Travers Debbie A, Haas Stephanie W
Department of Emergency Medicine, School of Medicine, CB 7594, University of North Carolina at Chapel Hill, Chapel Hill, NC 27599-7594, USA.
Acad Emerg Med. 2004 Nov;11(11):1170-6. doi: 10.1197/j.aem.2004.08.012.
Emergency Medical Text Processor (EMT-P) version 1, a natural language processing system that cleans emergency department text (e.g., chst pn, chest pai), was developed to maximize extraction of standard terms (e.g., chest pain).
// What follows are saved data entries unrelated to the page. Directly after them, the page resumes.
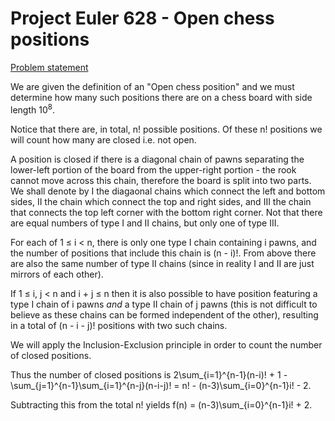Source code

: # Project Euler 628 - Open chess positions

[Problem statement](https://projecteuler.net/problem=628)

We are given the definition of an "Open chess position" and we must determine how many such positions there are on a chess board with side length 10<sup>8</sup>.

Notice that there are, in total, n! possible positions. Of these n! positions we will count how many are closed i.e. not open.

A position is closed if there is a diagonal chain of pawns separating the lower-left portion of the board from the upper-right portion - the rook cannot move across this chain, therefore the board is split into two parts. We shall denote by I the diagaonal chains which connect the left and bottom sides, II the chain which connect the top and right sides, and III the chain that connects the top left corner with the bottom right corner. Not that there are equal numbers of type I and II chains, but only one of type III. 

For each of 1 &leq; i &lt; n, there is only one type I chain containing i pawns, and the number of positions that include this chain is (n - i)!. From above there are also the same number of type II chains (since in reality I and II are just mirrors of each other).

If 1 &leq; i, j &lt; n and i + j &leq; n then it is also possible to have position featuring a type I chain of i pawns *and* a type II chain of j pawns (this is not difficult to believe as these chains can be formed independent of the other), resulting in a total of (n - i - j)! positions with two such chains.

We will apply the Inclusion-Exclusion principle in order to count the number of closed positions.

Thus the number of closed positions is 2\sum_{i=1}^{n-1}(n-i)! + 1 - \sum_{j=1}^{n-1}\sum_{i=1}^{n-j}(n-i-j)! = n! - (n-3)\sum_{i=0}^{n-1}i! - 2.

Subtracting this from the total n! yields f(n) = (n-3)\sum_{i=0}^{n-1}i! + 2.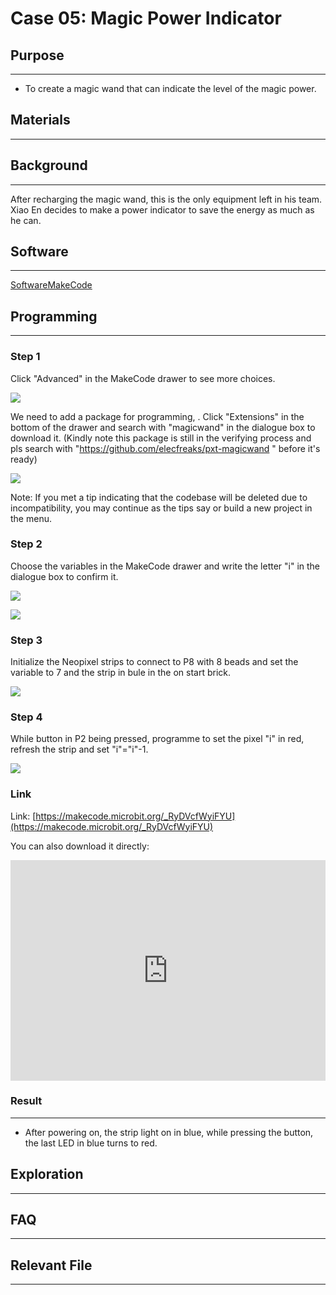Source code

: # Case 05: Magic Power Indicator

## Purpose

---

- To create a magic wand that can indicate the level of the magic power. 

## Materials 

---



## Background

---
After recharging the magic wand, this is the only equipment left in his team. Xiao En decides to make a power indicator to save the energy as much as he can. 

## Software

---

[SoftwareMakeCode](https://makecode.microbit.org/#)

## Programming

---

### Step 1

 Click "Advanced" in the MakeCode drawer to see more choices.

![](./images/magicwand_case_01_02.png)

We need to add a package for programming, . Click "Extensions" in the bottom of the drawer and search with "magicwand" in the dialogue box to download it. (Kindly note this package is still in the verifying process and pls search with "https://github.com/elecfreaks/pxt-magicwand " before it's ready)

![](./images/magicwand_case_01_03.png)

Note: If you met a tip indicating that the codebase will be deleted due to incompatibility, you may continue as the tips say or build a new project in the menu. 

### Step 2

Choose the variables in the MakeCode drawer and write the letter "i" in the dialogue box to confirm it.



![](./images/magicwand_case_03_04.png)


![](./images/magicwand_case_03_05.png)


### Step 3
Initialize the Neopixel strips to connect to P8 with 8 beads and set the variable to 7 and the strip in bule in the on start brick.

![](./images/magicwand_case_05_07.png)


### Step 4

While button in P2 being pressed, programme to set the pixel "i" in red, refresh the strip and set "i"="i"-1.

![](./images/magicwand_case_05_08.png)

### Link

Link: [https://makecode.microbit.org/_RyDVcfWyiFYU](https://makecode.microbit.org/_RyDVcfWyiFYU)

You can also download it directly: 

<div style="position:relative;height:0;padding-bottom:70%;overflow:hidden;"><iframe style="position:absolute;top:0;left:0;width:100%;height:100%;" src="https://makecode.microbit.org/#pub:_RyDVcfWyiFYU]" frameborder="0" sandbox="allow-popups allow-forms allow-scripts allow-same-origin"></iframe></div>  

### Result
---
- After powering on, the strip light on in blue, while pressing the button, the last LED in blue turns to red. 



## Exploration

---

## FAQ

---

## Relevant File   

---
The authors compared the number of standard terms extracted from raw chief complaint (CC) data with that for CC data cleaned with EMT-P and evaluated the accuracy of EMT-P.
This cross-sectional observation study included CC text entries for all emergency department visits to three tertiary care centers in 2001. Terms were extracted from CC entries before and after cleaning with EMT-P. Descriptive statistics included number and percentage of all entries (tokens) and all unique entries (types) that matched a standard term from the Unified Medical Language System (UMLS). An expert panel rated the accuracy of the CC-UMLS term matches; inter-rater reliability was measured with kappa.
The authors collected 203,509 CC entry tokens, of which 63,946 were unique entry types. For the raw data, 89,337 tokens (44%) and 5,081 types (8%) matched a standard term. After EMT-P cleaning, 168,050 tokens (83%) and 44,430 types (69%) matched a standard term. The expert panel reached consensus on 201 of the 222 CC-UMLS term matches reviewed (kappa=0.69-0.72). Ninety-six percent of the 201 matches were rated equivalent or related. Thirty-eight percent of the nonmatches were found to match UMLS concepts.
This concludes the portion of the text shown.